Il eſt plus grand que le blaireau, (ſa longueur eſt de deux pieds deux pouces depuis le bout du nez juſqu’à l’origine de la queue.) Mais il eſt plus mince ; jambes très groſſes & très robuſtes, vêtues de longs poils ; pieds, à cinq doigts. Queue plus courte que les cuiſſes, auſſi très-velue. Six mamelles. Dents inciſives ſupérieures intermédiaires, égales, comme lobées de deux côtés, les extérieures plus longues, coniques, fortes, lobées d’un ſeul côté ; dents inciſives inférieures au nombre de ſix, mouſſes-tronquées, dont deux alternativement plus internes, celles du milieu plus petites, les extérieures plus groſſes. Dents canines rondes, coniques, très fortes, un peu obtuſes, les ſupérieures un peu plus grandes, éloignées des inciſives, ridées à l’extérieur, celles d’en bas rapprochées des autres dents. Dents molaires ſupérieures de chaque côté au nombre de cinq, les inférieures au nombre de ſix, toutes lobées, la premiere & la dernière menue.

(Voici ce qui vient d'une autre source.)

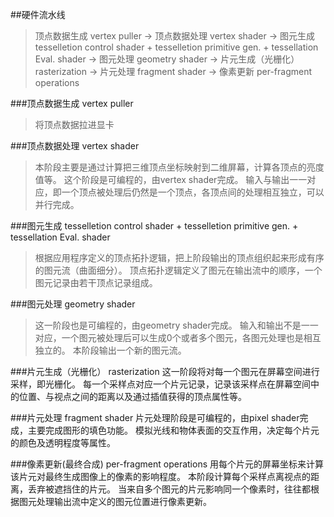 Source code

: ##硬件流水线
>顶点数据生成 vertex puller → 顶点数据处理 vertex shader → 图元生成 tesselletion control shader + 
tesselletion primitive gen\. + tessellation Eval\. shader → 图元处理 geometry shader → 
片元生成（光栅化） rasterization → 片元处理 fragment shader → 像素更新 per-fragment operations

###顶点数据生成 vertex puller
>将顶点数据拉进显卡

###顶点数据处理 vertex shader
>本阶段主要是通过计算把三维顶点坐标映射到二维屏幕，计算各顶点的亮度值等。
这个阶段是可编程的，由vertex shader完成。
输入与输出一一对应，即一个顶点被处理后仍然是一个顶点，各顶点间的处理相互独立，可以并行完成。

###图元生成 tesselletion control shader + tesselletion primitive gen\. + tessellation Eval\. shader
>根据应用程序定义的顶点拓扑逻辑，把上阶段输出的顶点组织起来形成有序的图元流（曲面细分）。
顶点拓扑逻辑定义了图元在输出流中的顺序，一个图元记录由若干顶点记录组成。

###图元处理 geometry shader
>这一阶段也是可编程的，由geometry shader完成。
输入和输出不是一一对应，一个图元被处理后可以生成0个或者多个图元，各图元处理也是相互独立的。
本阶段输出一个新的图元流。

###片元生成（光栅化） rasterization
这一阶段将对每一个图元在屏幕空间进行采样，即光栅化。
每一个采样点对应一个片元记录，记录该采样点在屏幕空间中的位置、与视点之间的距离以及通过插值获得的顶点属性等。

###片元处理 fragment shader
片元处理阶段是可编程的，由pixel shader完成，主要完成图形的填色功能。
模拟光线和物体表面的交互作用，决定每个片元的颜色及透明程度等属性。

###像素更新(最终合成) per-fragment operations
用每个片元的屏幕坐标来计算该片元对最终生成图像上的像素的影响程度。
本阶段计算每个采样点离视点的距离，丢弃被遮挡住的片元。
当来自多个图元的片元影响同一个像素时，往往都根据图元处理输出流中定义的图元位置进行像素更新。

Deſcr. anat. Barth. cent. 4. obs. 30.

Les quadrupèdes de ce genre ont cinq doigts aux pieds ;

  1. Le Comte de Buffon ne rapporte point ce fait, au contraire il dit d’après Olaüs magnus : « les Chiens, même les plus courageux craignent d’approcher & de combattre le glouton, il ſe défend des pieds & des dents, & leur fait des bleſſures mortelles, mais comme il ne peut échapper par la fuite, les hommes en viennent aiſément à bout. » Il paroît qu’il y a erreur dans le texte ; je ne trouve ailleurs aucune mention de la puanteur de cet animal.